Is the end of the awkward, faceless Zoom call near?
An MIT-developed AI algorithm called Speech2Face creates portraits based solely on audio input with surprising accuracy.
Have you ever been on a phone call with someone new or had to speak on a video conference to a screen full of faceless squares, with everyone’s appearance left to guesswork? You may not have to use your imagination in these scenarios for much longer. Researchers at MIT’s Computer Science and Artificial Intelligence Laboratory (CSAIL) have found a way to produce AI-generated faces that render an image based solely on a speaker’s voice. The technology is called Speech2Face and it works eerily well.
The Speech2Face study
A paper on Speech2Face was first published in 2019. In it, the authors acknowledge that they aren’t the first to study the correlation between speech and physical features. An alternative to their method focuses on predetermined elements gleaned from a voice, which are then used to either procure an image or create a rendering.

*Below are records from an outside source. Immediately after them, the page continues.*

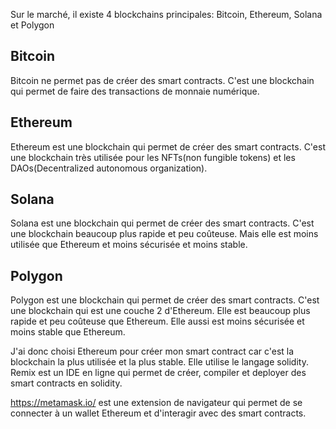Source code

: Sur le marché, il existe 4 blockchains principales: Bitcoin, Ethereum, Solana et Polygon

## Bitcoin

Bitcoin ne permet pas de créer des smart contracts. C'est une blockchain qui permet de faire des transactions de monnaie numérique.

## Ethereum

Ethereum est une blockchain qui permet de créer des smart contracts. C'est une blockchain très utilisée pour les NFTs(non fungible tokens) et les DAOs(Decentralized autonomous organization).

## Solana

Solana est une blockchain qui permet de créer des smart contracts. C'est une blockchain beaucoup plus rapide et peu coûteuse. Mais elle est moins utilisée que Ethereum et moins sécurisée et moins stable.

## Polygon

Polygon est une blockchain qui permet de créer des smart contracts. C'est une blockchain qui est une couche 2 d'Ethereum. Elle est beaucoup plus rapide et peu coûteuse que Ethereum. Elle aussi est moins sécurisée et moins stable que Ethereum.

J'ai donc choisi Ethereum pour créer mon smart contract car c'est la blockchain la plus utilisée et la plus stable. Elle utilise le langage solidity. Remix est un IDE en ligne qui permet de créer, compiler et deployer des smart contracts en solidity.

https://metamask.io/ est une extension de navigateur qui permet de se connecter à un wallet Ethereum et d'interagir avec des smart contracts.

“This approach limits the predicted face to resemble only a predefined set of attributes,” the researchers noted. They instead wanted their research to be more open-ended, exploring what data their model could extract from audio input.
“Our approach of predicting full visual appearance directly from speech allows us to explore this question without being restricted to predefined facial traits,” they wrote.
In order to perform the study, researchers created a deep neural network to analyze millions of YouTube videos and over 100,000 people speaking. The model learned audiovisual, voice, and face correlations, which helped it to render predictions for attributes such as age, gender, and ethnicity. The training process involved no human involvement—researchers assigned the AI a gigantic set of data to analyze and let it do its thing.
The results
Related: What is computational photography?
When analyzing the results, the Speech2Face team made sure to clarify that an exact sketch of the speaker was not the end goal.
“Our goal is not to predict a recognizable image of the exact face, but rather to capture dominant facial traits of the person that are correlated with the input speech,” they wrote. “We show that our reconstructed face images can be used as a proxy to convey the visual properties of the person including age, gender, and ethnicity.”
The model was fairly accurate in predicting gender, but had hiccups predicting ethnicity, which they attributed to a lack of data. Language and accent also affected the resulting image, and the behavior of the AI model was mixed, at times producing the correct likeness of the speaker and at others, the completely wrong one.
The researchers envision that eventually, the technology could be implemented to create personalized animations of speakers.
“Such cartoon re-rendering of the face may be useful as a visual representation of a person during a phone or a video-conference call, when the person’s identity is unknown or the person prefers not to share his/her picture,” they wrote. “Our reconstructed faces may also be used directly to assign faces to machine-generated voices used in home devices and virtual assistants.”